### DATA
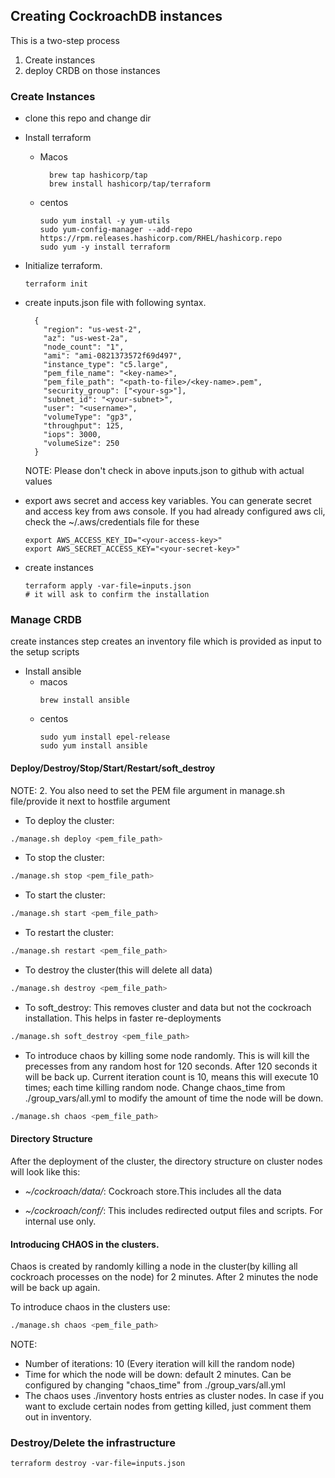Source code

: ## Creating CockroachDB instances

This is a two-step process
1. Create instances
2. deploy CRDB on those instances


### Create Instances
- clone this repo and change dir
- Install terraform
    - Macos
      ```shell
        brew tap hashicorp/tap
        brew install hashicorp/tap/terraform
      ```
  
    - centos
        ```shell
        sudo yum install -y yum-utils
        sudo yum-config-manager --add-repo https://rpm.releases.hashicorp.com/RHEL/hashicorp.repo
        sudo yum -y install terraform
      ```
- Initialize terraform.
    ```shell
    terraform init
    ```

- create inputs.json file with following syntax.
    ```shell
      {
        "region": "us-west-2",
        "az": "us-west-2a",
        "node_count": "1",
        "ami": "ami-0821373572f69d497",
        "instance_type": "c5.large",
        "pem_file_name": "<key-name>",
        "pem_file_path": "<path-to-file>/<key-name>.pem",
        "security_group": ["<your-sg>"],
        "subnet_id": "<your-subnet>",
        "user": "<username>",
        "volumeType": "gp3",
        "throughput": 125,
        "iops": 3000,
        "volumeSize": 250
      }
    ```
    NOTE: Please don't check in above inputs.json to github with actual values

- export aws secret and access key variables. You can generate secret and access key from aws console. If you had already configured aws cli, check the ~/.aws/credentials file for these
  ```shell
  export AWS_ACCESS_KEY_ID="<your-access-key>"
  export AWS_SECRET_ACCESS_KEY="<your-secret-key>"
  ```
- create instances
    ```shell
    terraform apply -var-file=inputs.json
    # it will ask to confirm the installation
  ```

### Manage CRDB
create instances step creates an inventory file which is provided as input to the setup scripts

- Install ansible
  - macos
    ```shell
    brew install ansible
    ```
  - centos
    ```shell
    sudo yum install epel-release
    sudo yum install ansible
    ```

#### Deploy/Destroy/Stop/Start/Restart/soft_destroy
NOTE:
2. You also need to set the PEM file argument in manage.sh file/provide it next to hostfile argument

- To deploy the cluster:
```bash
./manage.sh deploy <pem_file_path>
```


- To stop the cluster:
```bash
./manage.sh stop <pem_file_path>
```    
- To start the cluster:
```bash
./manage.sh start <pem_file_path>
```
- To restart the cluster:
```bash
./manage.sh restart <pem_file_path>
```
- To destroy the cluster(this will delete all data)
```bash
./manage.sh destroy <pem_file_path>
``` 
- To soft_destroy: This removes cluster and data but not the cockroach installation.
  This helps in faster re-deployments
```bash
./manage.sh soft_destroy <pem_file_path>
``` 

- To introduce chaos by killing some node randomly. This is will kill the precesses from any random host for 120 seconds. After 120 seconds it will be back up.
  Current iteration count is 10, means this will execute 10 times; each time killing random node.
  Change chaos_time from ./group_vars/all.yml to modify the amount of time the node will be down.
```bash
./manage.sh chaos <pem_file_path>
```

#### Directory Structure

After the deployment of the cluster, the directory structure on cluster nodes will look like this:

- *~/cockroach/data/*: Cockroach store.This includes all the data

- *~/cockroach/conf/*: This includes redirected output files and scripts. For internal use only.

#### Introducing CHAOS in the clusters.
Chaos is created by randomly killing a node in the cluster(by killing all cockroach processes on the node) for 2 minutes.
After 2 minutes the node will be back up again.

To introduce chaos in the clusters use:
```bash
./manage.sh chaos <pem_file_path>
```

NOTE:
- Number of iterations: 10 (Every iteration will kill the random node)
- Time for which the node will be down: default 2 minutes. Can be configured by changing "chaos_time" from ./group_vars/all.yml
- The chaos uses ./inventory hosts entries as cluster nodes. In case if you want to exclude certain nodes from getting killed, just comment them out in inventory.  


### Destroy/Delete the infrastructure

```shell
terraform destroy -var-file=inputs.json
```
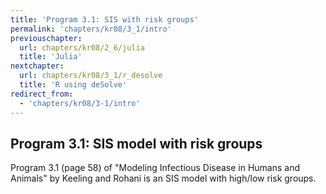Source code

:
 ```yaml
---
title: 'Program 3.1: SIS with risk groups'
permalink: 'chapters/kr08/3_1/intro'
previouschapter:
  url: chapters/kr08/2_6/julia
  title: 'Julia'
nextchapter:
  url: chapters/kr08/3_1/r_desolve
  title: 'R using deSolve'
redirect_from:
  - 'chapters/kr08/3-1/intro'
---
```


## Program 3.1: SIS model with risk groups

Program 3.1 (page 58) of "Modeling Infectious Disease in Humans and Animals" by Keeling and Rohani is an SIS model with high/low risk groups.
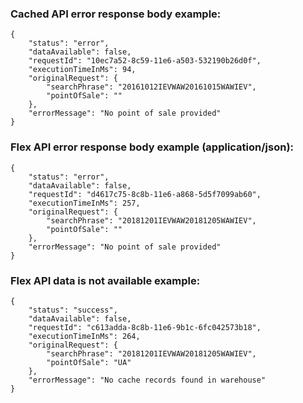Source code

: ### Cached API error response body example:

```
{
    "status": "error",
    "dataAvailable": false,
    "requestId": "10ec7a52-8c59-11e6-a503-532190b26d0f",
    "executionTimeInMs": 94,
    "originalRequest": {
        "searchPhrase": "20161012IEVWAW20161015WAWIEV",
        "pointOfSale": ""
    },
    "errorMessage": "No point of sale provided"
}
```

### Flex API error response body example \(application/json\):

```
{
    "status": "error",
    "dataAvailable": false,
    "requestId": "d4617c75-8c8b-11e6-a868-5d5f7099ab60",
    "executionTimeInMs": 257,
    "originalRequest": {
        "searchPhrase": "20181201IEVWAW20181205WAWIEV",
        "pointOfSale": ""
    },
    "errorMessage": "No point of sale provided"
}
```

### Flex API data is not available example:

```
{
    "status": "success",
    "dataAvailable": false,
    "requestId": "c613adda-8c8b-11e6-9b1c-6fc042573b18",
    "executionTimeInMs": 264,
    "originalRequest": {
        "searchPhrase": "20181201IEVWAW20181205WAWIEV",
        "pointOfSale": "UA"
    },
    "errorMessage": "No cache records found in warehouse"
}
```
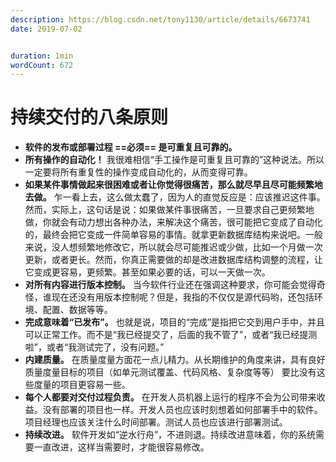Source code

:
 ```yaml
---
description: https://blog.csdn.net/tony1130/article/details/6673741
date: 2019-07-02


duration: 1min
wordCount: 672
---
```


# 持续交付的八条原则

- **软件的发布或部署过程 ==必须== 是可重复且可靠的。**
- **所有操作的自动化！** 我很难相信“手工操作是可重复且可靠的”这种说法。所以一定要将所有重复性的操作变成自动化的，从而变得可靠。
- **如果某件事情做起来很困难或者让你觉得很痛苦，那么就尽早且尽可能频繁地去做。** 乍一看上去，这么做太蠢了，因为人的直觉反应是：应该推迟这件事。然而，实际上，这句话是说：如果做某件事很痛苦，一旦要求自己更频繁地做，你就会有动力想出各种办法，来解决这个痛苦，很可能把它变成了自动化的，最终会把它变成一件简单容易的事情。就拿更新数据库结构来说吧。一般来说，没人想频繁地修改它，所以就会尽可能推迟或少做，比如一个月做一次更新，或者更长。然而，你真正需要做的却是改进数据库结构调整的流程，让它变成更容易，更频繁。甚至如果必要的话，可以一天做一次。
- **对所有内容进行版本控制。** 当今软件行业还在强调这种要求，你可能会觉得奇怪，谁现在还没有用版本控制呢？但是，我指的不仅仅是源代码哟，还包括环境、配置、数据等等。
- **完成意味着“已发布”。** 也就是说，项目的“完成”是指把它交到用户手中，并且可以正常工作。而不是“我已经提交了，后面的我不管了”，或者“我已经提测啦”，或者“我测试完了，没有问题。”
- **内建质量。** 在质量度量方面花一点儿精力。从长期维护的角度来讲，具有良好质量度量目标的项目（如单元测试覆盖、代码风格、复杂度等等） 要比没有这些度量的项目更容易一些。
- **每个人都要对交付过程负责。** 在开发人员机器上运行的程序不会为公司带来收益。没有部署的项目也一样。开发人员也应该时刻想着如何部署手中的软件。项目经理也应该关注什么时间部署。测试人员也应该进行部署测试。
- **持续改进。** 软件开发如“逆水行舟”，不进则退。持续改进意味着，你的系统需要一直改进，这样当需要时，才能很容易修改。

### TRY IT
Print the data above exactly, minus pictures.

### SOLVED PROBLEM
Source code

: ## Creating CockroachDB instances

This is a two-step process
1. Create instances
2. deploy CRDB on those instances


### Create Instances
- clone this repo and change dir
- Install terraform
    - Macos
      ```shell
        brew tap hashicorp/tap
        brew install hashicorp/tap/terraform
      ```
  
    - centos
        ```shell
        sudo yum install -y yum-utils
        sudo yum-config-manager --add-repo https://rpm.releases.hashicorp.com/RHEL/hashicorp.repo
        sudo yum -y install terraform
      ```
- Initialize terraform.
    ```shell
    terraform init
    ```

- create inputs.json file with following syntax.
    ```shell
      {
        "region": "us-west-2",
        "az": "us-west-2a",
        "node_count": "1",
        "ami": "ami-0821373572f69d497",
        "instance_type": "c5.large",
        "pem_file_name": "<key-name>",
        "pem_file_path": "<path-to-file>/<key-name>.pem",
        "security_group": ["<your-sg>"],
        "subnet_id": "<your-subnet>",
        "user": "<username>",
        "volumeType": "gp3",
        "throughput": 125,
        "iops": 3000,
        "volumeSize": 250
      }
    ```
    NOTE: Please don't check in above inputs.json to github with actual values

- export aws secret and access key variables. You can generate secret and access key from aws console. If you had already configured aws cli, check the ~/.aws/credentials file for these
  ```shell
  export AWS_ACCESS_KEY_ID="<your-access-key>"
  export AWS_SECRET_ACCESS_KEY="<your-secret-key>"
  ```
- create instances
    ```shell
    terraform apply -var-file=inputs.json
    # it will ask to confirm the installation
  ```

### Manage CRDB
create instances step creates an inventory file which is provided as input to the setup scripts

- Install ansible
  - macos
    ```shell
    brew install ansible
    ```
  - centos
    ```shell
    sudo yum install epel-release
    sudo yum install ansible
    ```

#### Deploy/Destroy/Stop/Start/Restart/soft_destroy
NOTE:
2. You also need to set the PEM file argument in manage.sh file/provide it next to hostfile argument

- To deploy the cluster:
```bash
./manage.sh deploy <pem_file_path>
```


- To stop the cluster:
```bash
./manage.sh stop <pem_file_path>
```    
- To start the cluster:
```bash
./manage.sh start <pem_file_path>
```
- To restart the cluster:
```bash
./manage.sh restart <pem_file_path>
```
- To destroy the cluster(this will delete all data)
```bash
./manage.sh destroy <pem_file_path>
``` 
- To soft_destroy: This removes cluster and data but not the cockroach installation.
  This helps in faster re-deployments
```bash
./manage.sh soft_destroy <pem_file_path>
``` 

- To introduce chaos by killing some node randomly. This is will kill the precesses from any random host for 120 seconds. After 120 seconds it will be back up.
  Current iteration count is 10, means this will execute 10 times; each time killing random node.
  Change chaos_time from ./group_vars/all.yml to modify the amount of time the node will be down.
```bash
./manage.sh chaos <pem_file_path>
```

#### Directory Structure

After the deployment of the cluster, the directory structure on cluster nodes will look like this:

- *~/cockroach/data/*: Cockroach store.This includes all the data

- *~/cockroach/conf/*: This includes redirected output files and scripts. For internal use only.

#### Introducing CHAOS in the clusters.
Chaos is created by randomly killing a node in the cluster(by killing all cockroach processes on the node) for 2 minutes.
After 2 minutes the node will be back up again.

To introduce chaos in the clusters use:
```bash
./manage.sh chaos <pem_file_path>
```

NOTE:
- Number of iterations: 10 (Every iteration will kill the random node)
- Time for which the node will be down: default 2 minutes. Can be configured by changing "chaos_time" from ./group_vars/all.yml
- The chaos uses ./inventory hosts entries as cluster nodes. In case if you want to exclude certain nodes from getting killed, just comment them out in inventory.  


### Destroy/Delete the infrastructure

```shell
terraform destroy -var-file=inputs.json
```
Source code

:
 ```yaml
---
title: 'Program 3.1: SIS with risk groups'
permalink: 'chapters/kr08/3_1/intro'
previouschapter:
  url: chapters/kr08/2_6/julia
  title: 'Julia'
nextchapter:
  url: chapters/kr08/3_1/r_desolve
  title: 'R using deSolve'
redirect_from:
  - 'chapters/kr08/3-1/intro'
---
```


## Program 3.1: SIS model with risk groups

Program 3.1 (page 58) of "Modeling Infectious Disease in Humans and Animals" by Keeling and Rohani is an SIS model with high/low risk groups.
Source code

: ### Cached API error response body example:

```
{
    "status": "error",
    "dataAvailable": false,
    "requestId": "10ec7a52-8c59-11e6-a503-532190b26d0f",
    "executionTimeInMs": 94,
    "originalRequest": {
        "searchPhrase": "20161012IEVWAW20161015WAWIEV",
        "pointOfSale": ""
    },
    "errorMessage": "No point of sale provided"
}
```

### Flex API error response body example \(application/json\):

```
{
    "status": "error",
    "dataAvailable": false,
    "requestId": "d4617c75-8c8b-11e6-a868-5d5f7099ab60",
    "executionTimeInMs": 257,
    "originalRequest": {
        "searchPhrase": "20181201IEVWAW20181205WAWIEV",
        "pointOfSale": ""
    },
    "errorMessage": "No point of sale provided"
}
```

### Flex API data is not available example:

```
{
    "status": "success",
    "dataAvailable": false,
    "requestId": "c613adda-8c8b-11e6-9b1c-6fc042573b18",
    "executionTimeInMs": 264,
    "originalRequest": {
        "searchPhrase": "20181201IEVWAW20181205WAWIEV",
        "pointOfSale": "UA"
    },
    "errorMessage": "No cache records found in warehouse"
}
```
Source code

:
 ```yaml
---
description: https://blog.csdn.net/tony1130/article/details/6673741
date: 2019-07-02


duration: 1min
wordCount: 672
---
```


# 持续交付的八条原则

- **软件的发布或部署过程 ==必须== 是可重复且可靠的。**
- **所有操作的自动化！** 我很难相信“手工操作是可重复且可靠的”这种说法。所以一定要将所有重复性的操作变成自动化的，从而变得可靠。
- **如果某件事情做起来很困难或者让你觉得很痛苦，那么就尽早且尽可能频繁地去做。** 乍一看上去，这么做太蠢了，因为人的直觉反应是：应该推迟这件事。然而，实际上，这句话是说：如果做某件事很痛苦，一旦要求自己更频繁地做，你就会有动力想出各种办法，来解决这个痛苦，很可能把它变成了自动化的，最终会把它变成一件简单容易的事情。就拿更新数据库结构来说吧。一般来说，没人想频繁地修改它，所以就会尽可能推迟或少做，比如一个月做一次更新，或者更长。然而，你真正需要做的却是改进数据库结构调整的流程，让它变成更容易，更频繁。甚至如果必要的话，可以一天做一次。
- **对所有内容进行版本控制。** 当今软件行业还在强调这种要求，你可能会觉得奇怪，谁现在还没有用版本控制呢？但是，我指的不仅仅是源代码哟，还包括环境、配置、数据等等。
- **完成意味着“已发布”。** 也就是说，项目的“完成”是指把它交到用户手中，并且可以正常工作。而不是“我已经提交了，后面的我不管了”，或者“我已经提测啦”，或者“我测试完了，没有问题。”
- **内建质量。** 在质量度量方面花一点儿精力。从长期维护的角度来讲，具有良好质量度量目标的项目（如单元测试覆盖、代码风格、复杂度等等） 要比没有这些度量的项目更容易一些。
- **每个人都要对交付过程负责。** 在开发人员机器上运行的程序不会为公司带来收益。没有部署的项目也一样。开发人员也应该时刻想着如何部署手中的软件。项目经理也应该关注什么时间部署。测试人员也应该进行部署测试。
- **持续改进。** 软件开发如“逆水行舟”，不进则退。持续改进意味着，你的系统需要一直改进，这样当需要时，才能很容易修改。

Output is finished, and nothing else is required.